I've tried searching through our solution for any uses of EditorUtility.SetDirty as well as any uses of Undo and the few that exist are not even a part of this scene. I've tried disabling upper-level RectTransforms in the scene to try and narrow down the offender(s) but it feels like I'm getting inconsistent results. I want to believe there's something simple in the scene hierarchy causing this, though I can't find any similar cases through Googling my issue. Does anybody have suggestions for what to look for that I haven't already tried? Or is this perhaps a Unity bug that I should report?
Answer by FortisVenaliter · Sep 19, 2017 at 10:17 PM
So, I have seen this too, especially when you have a lot of RectTransforms nested in a Canvas.

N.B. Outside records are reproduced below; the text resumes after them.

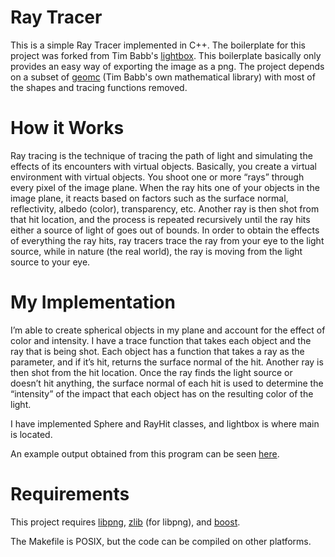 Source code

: Ray Tracer
==========

This is a simple Ray Tracer implemented in C++. The boilerplate for this project was forked from Tim Babb's [lightbox](https://github.com/trbabb/lightbox). This boilerplate basically only provides an easy way of exporting the image as a png.
The project depends on a subset of [geomc](https://github.com/trbabb/geomc) (Tim Babb's own mathematical library) with most of the shapes and tracing functions removed. 

How it Works
============

Ray tracing is the technique of tracing the path of light and simulating the effects of its encounters with virtual objects. Basically, you create a virtual environment with virtual objects. You shoot one or more “rays” through every pixel of the image plane. When the ray hits one of your objects in the image plane, it reacts based on factors such as the surface normal, reflectivity, albedo (color), transparency, etc. Another ray is then shot from that hit location, and the process is repeated recursively until the ray hits either a source of light of goes out of bounds. In order to obtain the effects of everything the ray hits, ray tracers trace the ray from your eye to the light source, while in nature (the real world), the ray is moving from the light source to your eye.

My Implementation
=================

I’m able to create spherical objects in my plane and account for the effect of color and intensity. I have a trace function that takes each object and the ray that is being shot. Each object has a function that takes a ray as the parameter, and if it’s hit, returns the surface normal of the hit. Another ray is then shot from the hit location. Once the ray finds the light source or doesn’t hit anything, the surface normal of each hit is used to determine the “intensity” of the impact that each object has on the resulting color of the light. 

I have implemented Sphere and RayHit classes, and lightbox is where main is located. 

An example output obtained from this program can be seen [here](https://github.com/jacobhillman1/Ray-Tracer/tree/master/output/test.png).

Requirements
============

This project requires [libpng](http://www.libpng.org/pub/png/libpng.html), [zlib](http://www.zlib.net/) (for libpng), and [boost](http://www.boost.org/).

The Makefile is POSIX, but the code can be compiled on other platforms.
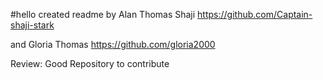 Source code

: #hello
created readme
by Alan Thomas Shaji
https://github.com/Captain-shaji-stark

and Gloria Thomas
https://github.com/gloria2000

Review: Good Repository to contribute

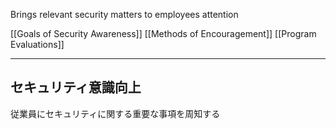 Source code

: 
Brings relevant security  matters to employees attention

[[Goals of Security Awareness]]
[[Methods of Encouragement]]
[[Program Evaluations]]


---
## セキュリティ意識向上

従業員にセキュリティに関する重要な事項を周知する

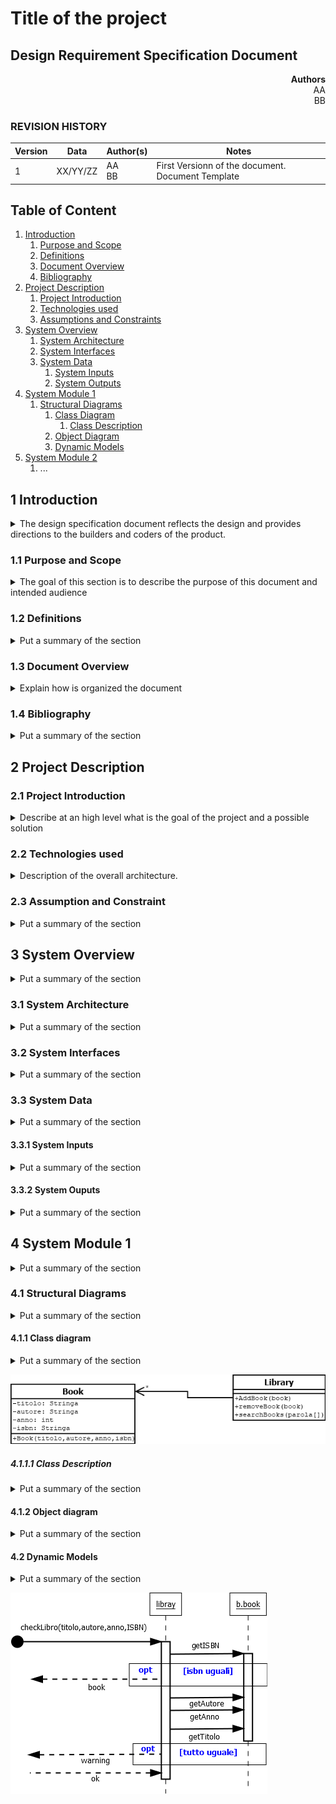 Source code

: # Title of the project

## Design Requirement Specification Document


<div align='right'> <b> Authors </b> <br> AA <br> BB  </div>

### REVISION HISTORY

Version | Data | Author(s)| Notes
---------|------|--------|------
1 | XX/YY/ZZ | AA <br> BB | First Versionn of the document. Document Template

## Table of Content

1. [Introduction](#intro)
    1. [Purpose and Scope](#purpose)  
    2. [Definitions](#def)
    3. [Document Overview](#overview)
    4. [Bibliography](#biblio)
2. [Project Description](#description)
    1. [Project Introduction](#project-intro)
    2. [Technologies used](#tech)
    3. [Assumptions and Constraints](#constraints)
3. [System Overview](#system-overview)
    1. [System Architecture](#architecture)
    2. [System Interfaces](#interfaces)
    3. [System Data](#data)
        1. [System Inputs](#inputs)
        2. [System Outputs](#outputs)
4. [System Module 1](#sys-module-1)
    1. [Structural Diagrams](#sd)
        1. [Class Diagram](#cd)
            1. [Class Description](#cd-description)
        2. [Object Diagram](#od)
        3. [Dynamic Models](#dm)
5. [System Module 2](#sys-module-2)
   1. ...

##  <a name="intro"></a>  1 Introduction
<details>
    <summary> The design specification document reflects the design and provides directions to the builders and coders of the product.</summary> 
    Through this document, designers communicate the design for the product to which the builders or coders must comply. The design specification should state how the design will meet the requirements.
</details>
    
### <a name="purpose"></a> 1.1 Purpose and Scope
<details> 
    <summary> The goal of this section is to describe the purpose of this document and intended audience  </summary>
    <p>This sub section should describe ...</p>
</details>

### <a name="def"></a> 1.2 Definitions
<details> 
    <summary> Put a summary of the section
    </summary>
    <p>This sub section should describe ...</p>
    
| First Header  | Second Header |
| ------------- | ------------- |
| Content Cell  | Content Cell  |
| Content Cell  | Content Cell  |
    
</details>

### <a name="overview"></a> 1.3 Document Overview
<details> 
    <summary> Explain how is organized the document
    </summary>
    <p>This sub section should describe ...</p>
</details>

### <a name="biblio"></a> 1.4 Bibliography
<details> 
    <summary> Put a summary of the section
    </summary>
    <p>This sub section should describe ...</p>
</details>

## <a name="description"></a> 2 Project Description

### <a name="project-intro"></a> 2.1 Project Introduction 
<details> 
    <summary>  Describe at an high level what is the goal of the project and a possible solution
    </summary>
    <p>This sub section should describe ...</p>
</details>

### <a name="tech"></a> 2.2 Technologies used

<details> 
    <summary> Description of the overall architecture. </summary>
    <p>Graphical representation of the system architecture.  May be composed by multiple diagrams depending on the differences in the environment
specifications    </p>
</details>

### <a name="constraints"></a> 2.3 Assumption and Constraint 
<details> 
    <summary> Put a summary of the section
    </summary>
    <p>This sub section should describe ...</p>
</details>

## <a name="system-overview"></a>  3 System Overview
<details> 
    <summary> Put a summary of the section
    </summary>
    <p>This sub section should describe ...</p>
</details>

### <a name="architecture"></a>  3.1 System Architecture
<details> 
    <summary> Put a summary of the section
    </summary>
    <p>This sub section should describe ...</p>
</details>

### <a name="interfaces"></a>  3.2 System Interfaces
<details> 
    <summary> Put a summary of the section
    </summary>
    <p>This sub section should describe ...</p>
</details>

### <a name="data"></a>  3.3 System Data
<details> 
    <summary> Put a summary of the section
    </summary>
    <p>This sub section should describe ...</p>
</details>

#### <a name="inputs"></a>  3.3.1 System Inputs
<details> 
    <summary> Put a summary of the section
    </summary>
    <p>This sub section should describe ...</p>
</details>

#### <a name="outputs"></a>  3.3.2 System Ouputs
<details> 
    <summary> Put a summary of the section
    </summary>
    <p>This sub section should describe ...</p>
</details>

## <a name="sys-module-1"></a>  4 System Module 1
<details> 
    <summary> Put a summary of the section
    </summary>
    <p>This sub section should describe ...</p>
</details>

### <a name="sd"></a>  4.1 Structural Diagrams
<details> 
    <summary> Put a summary of the section
    </summary>
    <p>This sub section should describe ...</p>
</details>

#### <a name="cd"></a>  4.1.1 Class diagram
<details> 
    <summary> Put a summary of the section
    </summary>
    <p>This sub section should describe ...</p>
</details>

![Class Diagram](imgs/BookDiagramma.png)
##### <a name="cd-description"></a>  4.1.1.1 Class Description
<details> 
    <summary> Put a summary of the section
    </summary>
    <p>This sub section should describe ...</p>
</details>

#### <a name="od"></a>  4.1.2 Object diagram
<details> 
    <summary> Put a summary of the section
    </summary>
    <p>This sub section should describe ...</p>
</details>

#### <a name="dm"></a>  4.2 Dynamic Models
<details> 
    <summary> Put a summary of the section
    </summary>
    <p>This sub section should describe ...</p>
</details>

![sequence diagram](imgs/SequenceBook.png)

The problem seems to stem from floating-point precision issues in the hierarchy. This is just conjecture on my part, but I'll try to explain what I think is happening. Basically, each RectTransform stores it's information relative to it's parent, but using the internal values. When viewing it in the inspector, it converts those internal values to friendly values, using it's parent's values to assist. When the inspector values are changed, it saves it back to the markup data files. But, when you have a deeply nested hierarchy, more operations are happening between those steps, and those conversions introduce floating point errors that it sometimes sees as a change, and decides to write them to the files, causing the issue you're seeing.
I've definitely noticed that the issue becomes more pronounced the deeper the RectTransforms nest.
Unfortunately, I don't know of a fix other than trying to reduce the number of levels in your hierarchy. And that's certainly not always possible.
That makes sense. I would say our scene in question does have a lot of nested UI components.
We have just the one single root-level Canvas. If I ins$$anonymous$$d set up additional Canvases in the hierarchy as children, grandchildren, etc. could that potentially make a difference, i.e. "simplify" the floating point calculations Unity has to keep doing, by reducing the transform depth of some objects? Or is the complexity of the operations based purely on absolute scene depth, versus "depth from Canvas"?
I mainly ask because I've already been considering adding sub-Canvases since it's supposed to be better for performance anyway, given how meshes are rebuilt and so on.
I couldn't say for sure, but it's worth branching to give it a shot.